▶ [WHAT YOU SHOULD DO] Beneath this instruction is a block of data; output from it exactly the lines that run from the one containing "To find the" through the one containing "1. Model, Deck", inclusive.
==*==
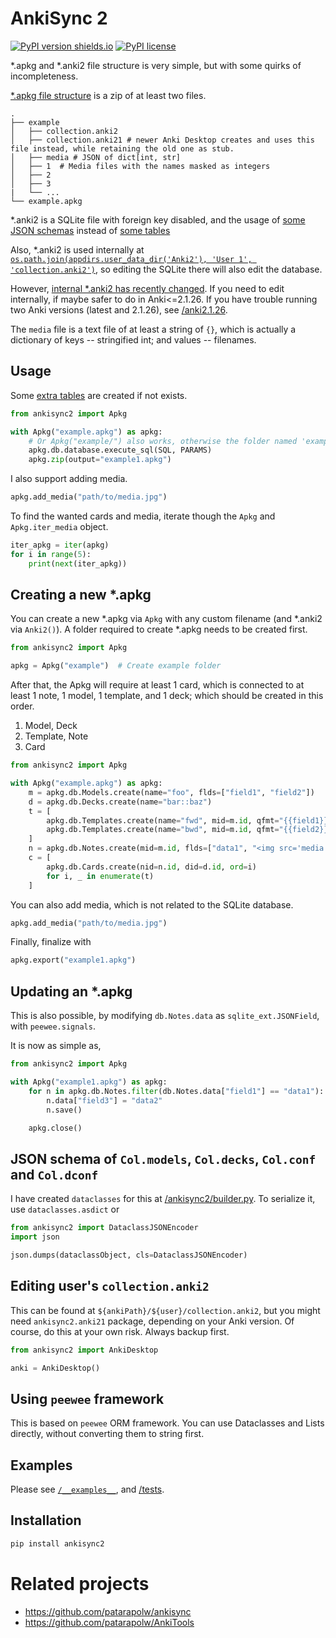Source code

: # AnkiSync 2

[![PyPI version shields.io](https://img.shields.io/pypi/v/ankisync2.svg)](https://pypi.python.org/pypi/ankisync2/)
[![PyPI license](https://img.shields.io/pypi/l/ankisync2.svg)](https://pypi.python.org/pypi/ankisync2/)

\*.apkg and \*.anki2 file structure is very simple, but with some quirks of incompleteness.

[\*.apkg file structure](https://github.com/ankidroid/Anki-Android/wiki/Database-Structure) is a zip of at least two files.

```
.
├── example
│   ├── collection.anki2
│   ├── collection.anki21 # newer Anki Desktop creates and uses this file instead, while retaining the old one as stub.
│   ├── media # JSON of dict[int, str]
│   ├── 1  # Media files with the names masked as integers
│   ├── 2
│   ├── 3
|   └── ...
└── example.apkg
```

\*.anki2 is a SQLite file with foreign key disabled, and the usage of [some JSON schemas](/ankisync2/builder.py) instead of [some tables](/ankisync2/db.py#L46)

Also, \*.anki2 is used internally at [`os.path.join(appdirs.user_data_dir('Anki2'), 'User 1', 'collection.anki2')`](https://github.com/patarapolw/ankisync/blob/master/ankisync/dir.py#L9), so editing the SQLite there will also edit the database.

However, [internal \*.anki2 has recently changed](https://github.com/patarapolw/ankisync2/issues/3). If you need to edit internally, if maybe safer to do in Anki<=2.1.26. If you have trouble running two Anki versions (latest and 2.1.26), see [/anki2.1.26](https://github.com/patarapolw/ankisync/tree/master/anki2.1.26).

The `media` file is a text file of at least a string of `{}`, which is actually a dictionary of keys -- stringified int; and values -- filenames.

## Usage

Some [extra tables](/ankisync2/db.py#L46) are created if not exists.

```python
from ankisync2 import Apkg

with Apkg("example.apkg") as apkg:
    # Or Apkg("example/") also works, otherwise the folder named 'example' will be created.
    apkg.db.database.execute_sql(SQL, PARAMS)
    apkg.zip(output="example1.apkg")
```

I also support adding media.

```python
apkg.add_media("path/to/media.jpg")
```

To find the wanted cards and media, iterate though the `Apkg` and `Apkg.iter_media` object.

```python
iter_apkg = iter(apkg)
for i in range(5):
    print(next(iter_apkg))
```

## Creating a new \*.apkg

You can create a new \*.apkg via `Apkg` with any custom filename (and \*.anki2 via `Anki2()`). A folder required to create \*.apkg needs to be created first.

```python
from ankisync2 import Apkg

apkg = Apkg("example")  # Create example folder
```

After that, the Apkg will require at least 1 card, which is connected to at least 1 note, 1 model, 1 template, and 1 deck; which should be created in this order.

1. Model, Deck
2. Template, Note
3. Card

```python
from ankisync2 import Apkg

with Apkg("example.apkg") as apkg:
    m = apkg.db.Models.create(name="foo", flds=["field1", "field2"])
    d = apkg.db.Decks.create(name="bar::baz")
    t = [
        apkg.db.Templates.create(name="fwd", mid=m.id, qfmt="{{field1}}", afmt="{{field2}}"),
        apkg.db.Templates.create(name="bwd", mid=m.id, qfmt="{{field2}}", afmt="{{field1}}")
    ]
    n = apkg.db.Notes.create(mid=m.id, flds=["data1", "<img src='media.jpg'>"], tags=["tag1", "tag2"])
    c = [
        apkg.db.Cards.create(nid=n.id, did=d.id, ord=i)
        for i, _ in enumerate(t)
    ]
```

You can also add media, which is not related to the SQLite database.

```python
apkg.add_media("path/to/media.jpg")
```

Finally, finalize with

```python
apkg.export("example1.apkg")
```

## Updating an \*.apkg

This is also possible, by modifying `db.Notes.data` as `sqlite_ext.JSONField`, with `peewee.signals`.

It is now as simple as,

```python
from ankisync2 import Apkg

with Apkg("example1.apkg") as apkg:
    for n in apkg.db.Notes.filter(db.Notes.data["field1"] == "data1"):
        n.data["field3"] = "data2"
        n.save()

    apkg.close()
```

## JSON schema of `Col.models`, `Col.decks`, `Col.conf` and `Col.dconf`

I have created `dataclasses` for this at [/ankisync2/builder.py](/ankisync2/builder.py). To serialize it, use `dataclasses.asdict` or

```python
from ankisync2 import DataclassJSONEncoder
import json

json.dumps(dataclassObject, cls=DataclassJSONEncoder)
```

## Editing user's `collection.anki2`

This can be found at `${ankiPath}/${user}/collection.anki2`, but you might need `ankisync2.anki21` package, depending on your Anki version. Of course, do this at your own risk. Always backup first.

```python
from ankisync2 import AnkiDesktop

anki = AnkiDesktop()
```

## Using `peewee` framework

This is based on `peewee` ORM framework. You can use Dataclasses and Lists directly, without converting them to string first.

## Examples

Please see [`/__examples__`](/__examples__), and [/tests](/tests).

## Installation

```bash
pip install ankisync2
```

# Related projects

- <https://github.com/patarapolw/ankisync>
- <https://github.com/patarapolw/AnkiTools>
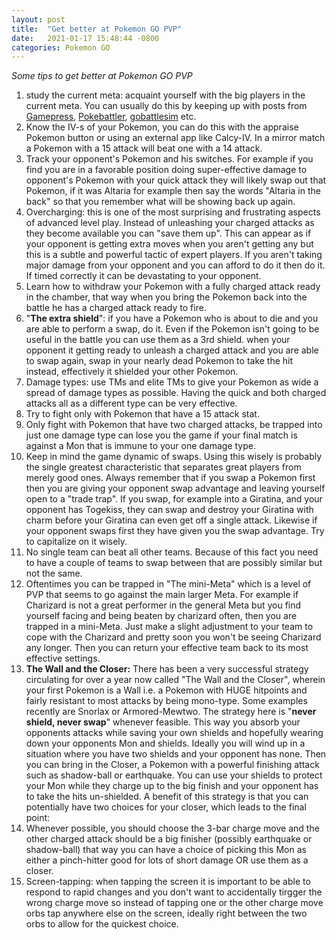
 ```yaml
---
layout: post
title:  "Get better at Pokemon GO PVP"
date:   2021-01-17 15:48:44 -0800
categories: Pokemon GO
---
```

*Some tips to get better at Pokemon GO PVP*<br>
1. study the current meta: acquaint yourself with the big players in the current meta. You can usually do this by keeping up with posts from <a href="https://gamepress.gg/pokemongo/great-league-pvp-tier-list">Gamepress</a>, <a href="https://www.pokebattler.com/">Pokebattler</a>, <a href="https://gamepress.gg/pokemongo/gobattlesim">gobattlesim</a> etc.<br>
2. Know the IV-s of your Pokemon, you can do this with the appraise Pokemon button or using an external app like Calcy-IV. In a mirror match a Pokemon with a 15 attack will beat one with a 14 attack.<br>
3. Track your opponent's Pokemon and his switches. For example if you find you are in a favorable position doing super-effective damage to opponent's Pokemon with your quick attack they will likely swap out that Pokemon, if it was Altaria for example then say the words "Altaria in the back" so that you remember what will be showing back up again. <br>
4. Overcharging: this is one of the most surprising and frustrating aspects of advanced level play. Instead of unleashing your charged attacks as they become available you can "save them up". This can appear as if your opponent is getting extra moves when you aren't getting any but this is a subtle and powerful tactic of expert players. If you aren't taking major damage from your opponent and you can afford to do it then do it. If timed correctly it can be devastating to your opponent. <br>
5. Learn how to withdraw your Pokemon with a fully charged attack ready in the chamber, that way when you bring the Pokemon back into the battle he has a charged attack ready to fire. 
6. "<b>The extra shield</b>": if you have a Pokemon who is about to die and you are able to perform a swap, do it. Even if the Pokemon isn't going to be useful in the battle you can use them as a 3rd shield. when your opponent it getting ready to unleash a charged attack and you are able to swap again, swap in your nearly dead Pokemon to take the hit instead, effectively it shielded your other Pokemon. <br>
7. Damage types: use TMs and elite TMs to give your Pokemon as wide a spread of damage types as possible. Having the quick and both charged attacks all as a different type can be very effective. <br>
8. Try to fight only with Pokemon that have a 15 attack stat. 
9. Only fight with Pokemon that have two charged attacks, be trapped into just one damage type can lose you the game if your final match is against a Mon that is immune to your one damage type. 
10. Keep in mind the game dynamic of swaps. Using this wisely is probably the single greatest characteristic that separates great players from merely good ones. Always remember that if you swap a Pokemon first then you are giving your opponent swap advantage and leaving yourself open to a "trade trap". If you swap, for example into a Giratina, and your opponent has Togekiss, they can swap and destroy your Giratina with charm before your Giratina can even get off a single attack. Likewise if your opponent swaps first they have given you the swap advantage. Try to capitalize on it wisely. <br>
11. No single team can beat all other teams. Because of this fact you need to have a couple of teams to swap between that are possibly similar but not the same. <br>
12. Oftentimes you can be trapped in "The mini-Meta" which is a level of PVP that seems to go against the main larger Meta. For example if Charizard is not a great performer in the general Meta but you find yourself facing and being beaten by charizard often, then you are trapped in a mini-Meta. Just make a slight adjustment to your team to cope with the Charizard and pretty soon you won't be seeing Charizard any longer. Then you can return your effective team back to its most effective settings. <br>
13. <b>The Wall and the Closer:</b> There has been a very successful strategy circulating for over a year now called "The Wall and the Closer", wherein your first Pokemon is a Wall i.e. a Pokemon with HUGE hitpoints and fairly resistant to most attacks by being mono-type. Some examples recently are Snorlax or Armored-Mewtwo. The strategy here is "<b>never shield, never swap</b>" whenever feasible. This way you absorb your opponents attacks while saving your own shields and hopefully wearing down your opponents Mon and shields. Ideally you will wind up in a situation where you have two shields and your opponent has none. Then you can bring in the Closer, a Pokemon with a powerful finishing attack such as shadow-ball or earthquake. You can use your shields to protect your Mon while they charge up to the big finish and your opponent has to take the hits un-shielded. A benefit of this strategy is that you can potentially have two choices for your closer, which leads to the final point:<br>
14. Whenever possible, you should choose the 3-bar charge move and the other charged attack should be a big finisher (possibly earthquake or shadow-ball) that way you can have a choice of picking this Mon as either a pinch-hitter good for lots of short damage OR use them as a closer. <br>
15. Screen-tapping: when tapping the screen it is important to be able to respond to rapid changes and you don't want to accidentally tirgger the wrong charge move so instead of tapping one or the other charge move orbs tap anywhere else on the screen, ideally right between the two orbs to allow for the quickest choice. 
 
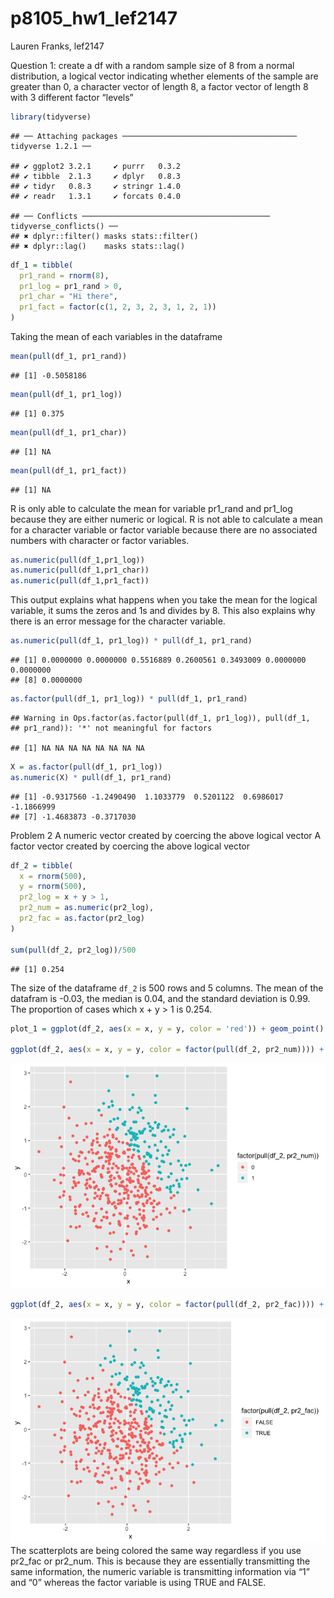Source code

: p8105\_hw1\_lef2147
================
Lauren Franks, lef2147

Question 1: create a df with a random sample size of 8 from a normal
distribution, a logical vector indicating whether elements of the sample
are greater than 0, a character vector of length 8, a factor vector of
length 8 with 3 different factor
    “levels”

``` r
library(tidyverse)
```

    ## ── Attaching packages ─────────────────────────────────────── tidyverse 1.2.1 ──

    ## ✔ ggplot2 3.2.1     ✔ purrr   0.3.2
    ## ✔ tibble  2.1.3     ✔ dplyr   0.8.3
    ## ✔ tidyr   0.8.3     ✔ stringr 1.4.0
    ## ✔ readr   1.3.1     ✔ forcats 0.4.0

    ## ── Conflicts ────────────────────────────────────────── tidyverse_conflicts() ──
    ## ✖ dplyr::filter() masks stats::filter()
    ## ✖ dplyr::lag()    masks stats::lag()

``` r
df_1 = tibble(
  pr1_rand = rnorm(8),
  pr1_log = pr1_rand > 0,
  pr1_char = "Hi there",
  pr1_fact = factor(c(1, 2, 3, 2, 3, 1, 2, 1))
)
```

Taking the mean of each variables in the dataframe

``` r
mean(pull(df_1, pr1_rand))
```

    ## [1] -0.5058186

``` r
mean(pull(df_1, pr1_log))
```

    ## [1] 0.375

``` r
mean(pull(df_1, pr1_char))
```

    ## [1] NA

``` r
mean(pull(df_1, pr1_fact))
```

    ## [1] NA

R is only able to calculate the mean for variable pr1\_rand and pr1\_log
because they are either numeric or logical. R is not able to calculate a
mean for a character variable or factor variable because there are no
associated numbers with character or factor variables.

``` r
as.numeric(pull(df_1,pr1_log))
as.numeric(pull(df_1,pr1_char))
as.numeric(pull(df_1,pr1_fact))
```

This output explains what happens when you take the mean for the logical
variable, it sums the zeros and 1s and divides by 8. This also explains
why there is an error message for the character
    variable.

``` r
as.numeric(pull(df_1, pr1_log)) * pull(df_1, pr1_rand)
```

    ## [1] 0.0000000 0.0000000 0.5516889 0.2600561 0.3493009 0.0000000 0.0000000
    ## [8] 0.0000000

``` r
as.factor(pull(df_1, pr1_log)) * pull(df_1, pr1_rand)
```

    ## Warning in Ops.factor(as.factor(pull(df_1, pr1_log)), pull(df_1,
    ## pr1_rand)): '*' not meaningful for factors

    ## [1] NA NA NA NA NA NA NA NA

``` r
X = as.factor(pull(df_1, pr1_log))
as.numeric(X) * pull(df_1, pr1_rand)
```

    ## [1] -0.9317560 -1.2490490  1.1033779  0.5201122  0.6986017 -1.1866999
    ## [7] -1.4683873 -0.3717030

Problem 2 A numeric vector created by coercing the above logical vector
A factor vector created by coercing the above logical vector

``` r
df_2 = tibble(
  x = rnorm(500),
  y = rnorm(500),
  pr2_log = x + y > 1,
  pr2_num = as.numeric(pr2_log),
  pr2_fac = as.factor(pr2_log)
)

sum(pull(df_2, pr2_log))/500
```

    ## [1] 0.254

The size of the dataframe `df_2` is 500 rows and 5 columns. The mean of
the datafram is -0.03, the median is 0.04, and the standard deviation is
0.99. The proportion of cases which x + y \> 1 is 0.254.

``` r
plot_1 = ggplot(df_2, aes(x = x, y = y, color = 'red')) + geom_point()

ggplot(df_2, aes(x = x, y = y, color = factor(pull(df_2, pr2_num)))) + geom_point()
```

![](p8105_hw_lef2147_files/figure-gfm/unnamed-chunk-6-1.png)<!-- -->

``` r
ggplot(df_2, aes(x = x, y = y, color = factor(pull(df_2, pr2_fac)))) + geom_point()
```

![](p8105_hw_lef2147_files/figure-gfm/unnamed-chunk-6-2.png)<!-- --> The
scatterplots are being colored the same way regardless if you use
pr2\_fac or pr2\_num. This is because they are essentially transmitting
the same information, the numeric variable is transmitting information
via “1” and “0” whereas the factor variable is using TRUE and FALSE.
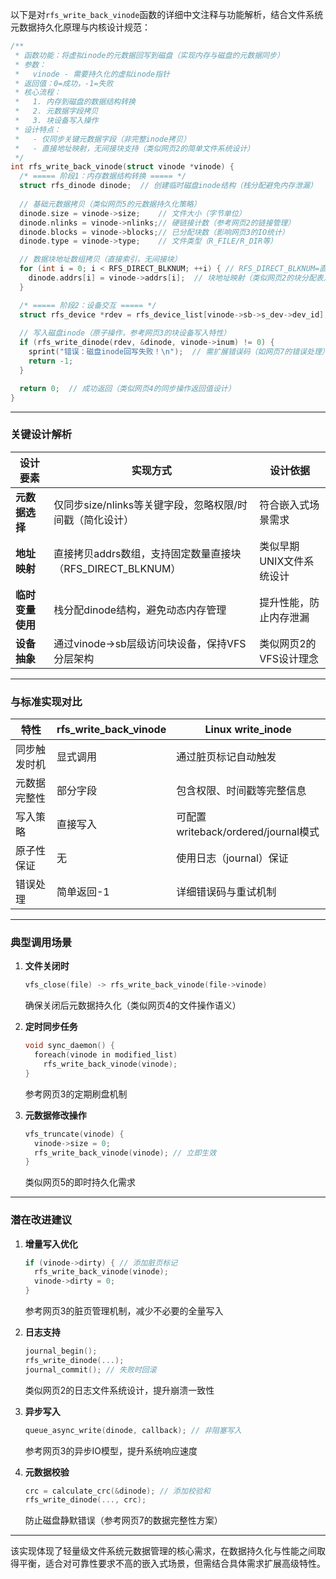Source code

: 以下是对`rfs_write_back_vinode`函数的详细中文注释与功能解析，结合文件系统元数据持久化原理与内核设计规范：

```c
/**
 * 函数功能：将虚拟inode的元数据回写到磁盘（实现内存与磁盘的元数据同步）
 * 参数：
 *   vinode - 需要持久化的虚拟inode指针
 * 返回值：0=成功，-1=失败
 * 核心流程：
 *   1. 内存到磁盘的数据结构转换
 *   2. 元数据字段拷贝
 *   3. 块设备写入操作
 * 设计特点：
 *   - 仅同步关键元数据字段（非完整inode拷贝）
 *   - 直接地址映射，无间接块支持（类似网页2的简单文件系统设计）
 */
int rfs_write_back_vinode(struct vinode *vinode) {
  /* ===== 阶段1：内存数据结构转换 ===== */
  struct rfs_dinode dinode;  // 创建临时磁盘inode结构（栈分配避免内存泄漏）
  
  // 基础元数据拷贝（类似网页5的元数据持久化策略）
  dinode.size = vinode->size;    // 文件大小（字节单位）
  dinode.nlinks = vinode->nlinks;// 硬链接计数（参考网页2的链接管理）
  dinode.blocks = vinode->blocks;// 已分配块数（影响网页3的IO统计）
  dinode.type = vinode->type;    // 文件类型（R_FILE/R_DIR等）

  // 数据块地址数组拷贝（直接索引，无间接块）
  for (int i = 0; i < RFS_DIRECT_BLKNUM; ++i) { // RFS_DIRECT_BLKNUM=直接块数
    dinode.addrs[i] = vinode->addrs[i];  // 块地址映射（类似网页2的块分配表）
  }

  /* ===== 阶段2：设备交互 ===== */
  struct rfs_device *rdev = rfs_device_list[vinode->sb->s_dev->dev_id]; // 获取关联块设备
  
  // 写入磁盘inode（原子操作，参考网页3的块设备写入特性）
  if (rfs_write_dinode(rdev, &dinode, vinode->inum) != 0) { 
    sprint("错误：磁盘inode回写失败！\n");  // 需扩展错误码（如网页7的错误处理）
    return -1;
  }

  return 0;  // 成功返回（类似网页4的同步操作返回值设计）
}
```

---

### 关键设计解析

| 设计要素            | 实现方式                                                                 | 设计依据                  |
|---------------------|-------------------------------------------------------------------------|-------------------------|
| **元数据选择**       | 仅同步size/nlinks等关键字段，忽略权限/时间戳（简化设计）                   | 符合嵌入式场景需求        |
| **地址映射**         | 直接拷贝addrs数组，支持固定数量直接块（RFS_DIRECT_BLKNUM）                 | 类似早期UNIX文件系统设计  |
| **临时变量使用**     | 栈分配dinode结构，避免动态内存管理                                         | 提升性能，防止内存泄漏    |
| **设备抽象**         | 通过vinode->sb层级访问块设备，保持VFS分层架构                              | 类似网页2的VFS设计理念   |

---

### 与标准实现对比

| 特性                | rfs_write_back_vinode               | Linux write_inode              |
|---------------------|-------------------------------------|--------------------------------|
| 同步触发时机         | 显式调用                            | 通过脏页标记自动触发            |
| 元数据完整性         | 部分字段                            | 包含权限、时间戳等完整信息       |
| 写入策略             | 直接写入                            | 可配置writeback/ordered/journal模式 |
| 原子性保证           | 无                                  | 使用日志（journal）保证          |
| 错误处理             | 简单返回-1                          | 详细错误码与重试机制             |

---

### 典型调用场景

1. **文件关闭时**  
   ```c
   vfs_close(file) -> rfs_write_back_vinode(file->vinode)
   ```
   确保关闭后元数据持久化（类似网页4的文件操作语义）

2. **定时同步任务**  
   ```c
   void sync_daemon() {
     foreach(vinode in modified_list) 
       rfs_write_back_vinode(vinode);
   }
   ```
   参考网页3的定期刷盘机制

3. **元数据修改操作**  
   ```c
   vfs_truncate(vinode) {
     vinode->size = 0;
     rfs_write_back_vinode(vinode); // 立即生效
   }
   ```
   类似网页5的即时持久化需求

---

### 潜在改进建议

1. **增量写入优化**  
   ```c
   if (vinode->dirty) { // 添加脏页标记
     rfs_write_back_vinode(vinode);
     vinode->dirty = 0;
   }
   ```
   参考网页3的脏页管理机制，减少不必要的全量写入

2. **日志支持**  
   ```c
   journal_begin();
   rfs_write_dinode(...); 
   journal_commit(); // 失败时回滚
   ```
   类似网页2的日志文件系统设计，提升崩溃一致性

3. **异步写入**  
   ```c
   queue_async_write(dinode, callback); // 非阻塞写入
   ```
   参考网页3的异步IO模型，提升系统响应速度

4. **元数据校验**  
   ```c
   crc = calculate_crc(&dinode); // 添加校验和
   rfs_write_dinode(..., crc);
   ```
   防止磁盘静默错误（参考网页7的数据完整性方案）

---

该实现体现了轻量级文件系统元数据管理的核心需求，在数据持久化与性能之间取得平衡，适合对可靠性要求不高的嵌入式场景，但需结合具体需求扩展高级特性。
==*==
▶ [RESPONSE BOX]
To find the wanted cards and media, iterate though the `Apkg` and `Apkg.iter_media` object.

```python
iter_apkg = iter(apkg)
for i in range(5):
    print(next(iter_apkg))
```

## Creating a new \*.apkg

You can create a new \*.apkg via `Apkg` with any custom filename (and \*.anki2 via `Anki2()`). A folder required to create \*.apkg needs to be created first.

```python
from ankisync2 import Apkg

apkg = Apkg("example")  # Create example folder
```

After that, the Apkg will require at least 1 card, which is connected to at least 1 note, 1 model, 1 template, and 1 deck; which should be created in this order.

1. Model, Deck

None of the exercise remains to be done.